START Input

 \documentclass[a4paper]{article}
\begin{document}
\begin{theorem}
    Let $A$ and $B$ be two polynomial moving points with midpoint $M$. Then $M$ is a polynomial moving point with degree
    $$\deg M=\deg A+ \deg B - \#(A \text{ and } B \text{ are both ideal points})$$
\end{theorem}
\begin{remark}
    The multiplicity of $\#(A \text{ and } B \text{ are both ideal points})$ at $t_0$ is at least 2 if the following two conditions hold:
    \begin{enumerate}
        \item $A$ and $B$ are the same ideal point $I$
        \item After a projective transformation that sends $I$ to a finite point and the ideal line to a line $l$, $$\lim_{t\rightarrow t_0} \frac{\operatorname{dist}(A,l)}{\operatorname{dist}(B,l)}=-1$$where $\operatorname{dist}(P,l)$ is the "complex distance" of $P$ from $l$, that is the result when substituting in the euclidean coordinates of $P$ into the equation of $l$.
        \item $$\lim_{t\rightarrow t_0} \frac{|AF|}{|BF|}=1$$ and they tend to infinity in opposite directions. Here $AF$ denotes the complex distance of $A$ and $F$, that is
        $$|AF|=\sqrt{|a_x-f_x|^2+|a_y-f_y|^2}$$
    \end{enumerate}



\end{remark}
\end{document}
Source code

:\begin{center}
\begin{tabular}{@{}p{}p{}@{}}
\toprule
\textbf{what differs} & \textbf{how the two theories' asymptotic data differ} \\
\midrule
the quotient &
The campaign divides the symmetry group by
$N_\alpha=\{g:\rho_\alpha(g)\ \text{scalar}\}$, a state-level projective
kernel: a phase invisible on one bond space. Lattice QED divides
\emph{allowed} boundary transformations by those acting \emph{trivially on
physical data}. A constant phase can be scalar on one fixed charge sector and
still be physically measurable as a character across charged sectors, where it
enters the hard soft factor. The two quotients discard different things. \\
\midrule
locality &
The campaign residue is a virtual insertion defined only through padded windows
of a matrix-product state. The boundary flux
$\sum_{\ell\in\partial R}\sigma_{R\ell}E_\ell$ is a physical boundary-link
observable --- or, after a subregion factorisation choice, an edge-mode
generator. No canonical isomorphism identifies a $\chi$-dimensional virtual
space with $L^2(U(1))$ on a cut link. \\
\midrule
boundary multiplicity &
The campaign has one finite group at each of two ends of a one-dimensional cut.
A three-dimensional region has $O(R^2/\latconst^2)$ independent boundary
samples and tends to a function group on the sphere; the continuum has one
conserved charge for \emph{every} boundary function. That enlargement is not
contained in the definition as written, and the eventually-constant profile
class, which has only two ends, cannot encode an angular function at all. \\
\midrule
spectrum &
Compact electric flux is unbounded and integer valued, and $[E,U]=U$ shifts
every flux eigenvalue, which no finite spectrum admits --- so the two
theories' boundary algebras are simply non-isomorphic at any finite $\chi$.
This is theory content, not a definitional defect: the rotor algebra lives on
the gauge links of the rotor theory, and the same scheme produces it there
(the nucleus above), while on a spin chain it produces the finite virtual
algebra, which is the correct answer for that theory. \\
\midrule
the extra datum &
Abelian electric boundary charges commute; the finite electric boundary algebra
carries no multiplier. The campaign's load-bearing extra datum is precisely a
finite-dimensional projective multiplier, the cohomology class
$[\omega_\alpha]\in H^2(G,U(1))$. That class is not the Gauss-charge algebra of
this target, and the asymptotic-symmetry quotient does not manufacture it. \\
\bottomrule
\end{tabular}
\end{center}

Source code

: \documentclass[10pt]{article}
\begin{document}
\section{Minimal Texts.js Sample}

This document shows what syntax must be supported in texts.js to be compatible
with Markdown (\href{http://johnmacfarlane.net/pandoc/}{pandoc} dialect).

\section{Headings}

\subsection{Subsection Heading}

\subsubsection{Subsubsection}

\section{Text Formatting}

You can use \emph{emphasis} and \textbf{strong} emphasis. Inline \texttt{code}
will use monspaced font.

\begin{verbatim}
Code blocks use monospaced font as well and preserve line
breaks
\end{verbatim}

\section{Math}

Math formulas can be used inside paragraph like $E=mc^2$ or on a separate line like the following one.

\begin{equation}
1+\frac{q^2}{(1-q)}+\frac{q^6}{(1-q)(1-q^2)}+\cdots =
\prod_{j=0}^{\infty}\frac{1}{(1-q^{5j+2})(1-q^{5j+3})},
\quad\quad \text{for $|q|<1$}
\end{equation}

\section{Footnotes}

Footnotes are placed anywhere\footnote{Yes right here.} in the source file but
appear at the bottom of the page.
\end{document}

END Input

* **Your task**
In the entries above, one line contains "conserved charge for" and another contains "the extra datum &". Reproduce exactly those two lines and the lines between them, nothing else.

* **Your solution**
conserved charge for \emph{every} boundary function. That enlargement is not
contained in the definition as written, and the eventually-constant profile
class, which has only two ends, cannot encode an angular function at all. \\
\midrule
spectrum &
Compact electric flux is unbounded and integer valued, and $[E,U]=U$ shifts
every flux eigenvalue, which no finite spectrum admits --- so the two
theories' boundary algebras are simply non-isomorphic at any finite $\chi$.
This is theory content, not a definitional defect: the rotor algebra lives on
the gauge links of the rotor theory, and the same scheme produces it there
(the nucleus above), while on a spin chain it produces the finite virtual
algebra, which is the correct answer for that theory. \\
\midrule
the extra datum &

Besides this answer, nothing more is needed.